The writer, an adjunct professor at the School of Public Policy in Hyderabad, goes on to accuse China of being the direction behind Pakistan's long history, via the nuclear scientist, Dr. A.Q Khan, of nuclear proliferation by secret channels to, among others, Iran, Lybia, North Korea and Saudi Arabia. One can easily see that Indians, proud inheritors of four milleniums of civilisation, have long memories with which to nurture their grudges.
Given this kind of rhetoric, you can assume that Indians are not best pleased with today's announcement that Pakistan and China are to hold joint naval exercises later this month. This will be the first time ever that Chinese naval units have participated in military drills outwith their home waters. This unusual co-operation is also evidenced by China providing four F-22P advanced quality frigates to Pakistan by 2013. Of these, three will be manufactured in China, while one frigate will be built in Pakistan. Nor are they pleased that Pakistan is backing China to become a member of the South Asian Association for Regional Cooperation (SAARC). The meeting yesterday ended with tough words and a chill settling over the recent moves towards a peace process. “There is clearly a trust deficit between the two countries,” Pakistani Prime Minister Shaukat Aziz told reporters as the meeting drew to a close.
American arms companies and the Bush administration have not been slow to cash in on the long-standing tensions between Pakistan and India - flying in the face of accepted diplomatic wisdom. In 2003, a discussion panel staffed by various D.C. think-tanks heard about the dangers of selling arms to both nations:
Most noteworthy would be an arms race, unintended use, i.e., these weapons could be used against populations they weren't supposed to be used against, or harm, contribute to fighting or escalation of fighting in the region, as well as the ever present danger of blow-back; that is that we'll have these weapons used against the U.S. and its allies in the future.
Undeterred by such a warning, the Bush administration set up, firstly, a sale of F-16 fighter-bombers to Pakistan which India promptly protested.
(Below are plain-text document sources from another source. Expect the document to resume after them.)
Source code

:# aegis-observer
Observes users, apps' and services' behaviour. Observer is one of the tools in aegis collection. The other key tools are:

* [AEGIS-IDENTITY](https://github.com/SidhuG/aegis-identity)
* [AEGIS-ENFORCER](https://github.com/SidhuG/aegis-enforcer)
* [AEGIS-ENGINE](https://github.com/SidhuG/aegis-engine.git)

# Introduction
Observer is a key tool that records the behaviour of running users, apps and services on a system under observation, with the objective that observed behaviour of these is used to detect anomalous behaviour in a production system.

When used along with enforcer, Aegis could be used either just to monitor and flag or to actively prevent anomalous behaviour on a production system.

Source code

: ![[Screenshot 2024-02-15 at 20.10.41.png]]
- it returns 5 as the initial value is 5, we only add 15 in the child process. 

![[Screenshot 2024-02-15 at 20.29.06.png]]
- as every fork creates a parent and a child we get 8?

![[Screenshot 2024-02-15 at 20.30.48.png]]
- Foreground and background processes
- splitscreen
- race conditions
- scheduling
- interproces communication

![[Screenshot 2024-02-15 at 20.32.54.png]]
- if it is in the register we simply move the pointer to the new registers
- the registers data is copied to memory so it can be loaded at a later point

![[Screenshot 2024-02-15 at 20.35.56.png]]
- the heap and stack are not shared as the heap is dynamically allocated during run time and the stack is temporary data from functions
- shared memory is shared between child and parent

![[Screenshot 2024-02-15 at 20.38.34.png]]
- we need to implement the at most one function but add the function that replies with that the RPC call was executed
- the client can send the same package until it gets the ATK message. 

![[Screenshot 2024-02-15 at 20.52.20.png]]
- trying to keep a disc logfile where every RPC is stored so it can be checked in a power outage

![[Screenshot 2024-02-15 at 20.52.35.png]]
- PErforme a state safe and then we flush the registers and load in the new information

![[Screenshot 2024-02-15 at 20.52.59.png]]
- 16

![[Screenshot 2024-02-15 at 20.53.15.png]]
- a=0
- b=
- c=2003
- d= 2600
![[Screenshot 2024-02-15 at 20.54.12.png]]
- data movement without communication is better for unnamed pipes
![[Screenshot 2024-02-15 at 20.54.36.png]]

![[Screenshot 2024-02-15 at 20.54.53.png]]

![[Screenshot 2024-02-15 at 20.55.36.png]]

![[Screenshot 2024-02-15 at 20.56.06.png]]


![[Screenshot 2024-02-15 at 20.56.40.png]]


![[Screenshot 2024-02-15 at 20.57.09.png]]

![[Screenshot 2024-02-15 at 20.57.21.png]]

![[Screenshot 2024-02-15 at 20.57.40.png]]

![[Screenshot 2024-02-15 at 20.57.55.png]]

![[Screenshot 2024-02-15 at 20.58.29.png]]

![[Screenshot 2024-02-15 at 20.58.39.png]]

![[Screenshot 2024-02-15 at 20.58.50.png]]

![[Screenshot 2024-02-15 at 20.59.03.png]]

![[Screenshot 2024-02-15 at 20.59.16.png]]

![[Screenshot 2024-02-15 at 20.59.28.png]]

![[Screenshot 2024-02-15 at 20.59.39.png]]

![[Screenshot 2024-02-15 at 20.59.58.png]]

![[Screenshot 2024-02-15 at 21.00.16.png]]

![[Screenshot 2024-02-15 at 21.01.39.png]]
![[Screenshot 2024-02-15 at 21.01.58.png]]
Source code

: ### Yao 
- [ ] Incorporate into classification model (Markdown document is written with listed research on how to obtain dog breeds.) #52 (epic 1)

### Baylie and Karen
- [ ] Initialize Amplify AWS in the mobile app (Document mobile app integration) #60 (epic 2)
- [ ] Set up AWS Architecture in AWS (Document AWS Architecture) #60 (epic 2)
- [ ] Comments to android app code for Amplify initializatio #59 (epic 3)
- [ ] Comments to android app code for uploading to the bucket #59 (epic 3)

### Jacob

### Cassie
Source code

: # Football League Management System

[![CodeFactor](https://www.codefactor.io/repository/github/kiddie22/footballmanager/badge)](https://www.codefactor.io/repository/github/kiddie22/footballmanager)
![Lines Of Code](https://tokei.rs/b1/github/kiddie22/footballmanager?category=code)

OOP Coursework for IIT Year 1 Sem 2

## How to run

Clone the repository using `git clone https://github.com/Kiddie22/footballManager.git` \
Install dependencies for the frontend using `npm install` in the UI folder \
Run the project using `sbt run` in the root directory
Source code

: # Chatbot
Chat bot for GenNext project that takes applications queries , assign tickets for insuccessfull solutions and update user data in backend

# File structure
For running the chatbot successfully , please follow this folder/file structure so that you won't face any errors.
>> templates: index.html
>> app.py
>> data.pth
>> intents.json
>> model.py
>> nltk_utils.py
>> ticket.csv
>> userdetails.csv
The Bush administration's answer was to immediately offer India whatever military hardware it wanted too.
Let us backstep a moment to that 2003 panel discussion and the words of Husain Haqqani from the Carnegie Endowment for World Peace:
the fact remains that all weapons transfers to South Asia without a sustained peace process in the region are likely only to enhance the conflict and drive it further, a conflict that so far does not seem to be moving in any direction of resolution.
There's also another pattern that I would like to share with you all and that does not have directly to do with U.S. weapons transfers, but it has to do with weapons transfers from other sources. Pakistan purchased battle tanks from the Ukraine soon after India purchased T90 tanks from Russia. So basically, every time one side gets a particular weapons system, the other side feels inclined towards going for a similar or a competitive weapons system. [Emphasis mine]
It looks very like the Bush administration and U.S. arms companies have taken this, not as a warning, but as an invitation and a modus operandi. Lockheed are telling the world that it's F-16 is a frontrunner for a current search to provide 126 combat jets to India in competition against France's Mirage 2000, Sweden's JAS-39 Gripen, Russia's MiG-29 - and Boeing's F-18 which has been put forward unilaterally for the competition by the U.S. government! The aircraft would likely be produced under license in India and would also put India on the fast-track to obtaining Lockheed's F-35 advanced stealth fighter at a later date.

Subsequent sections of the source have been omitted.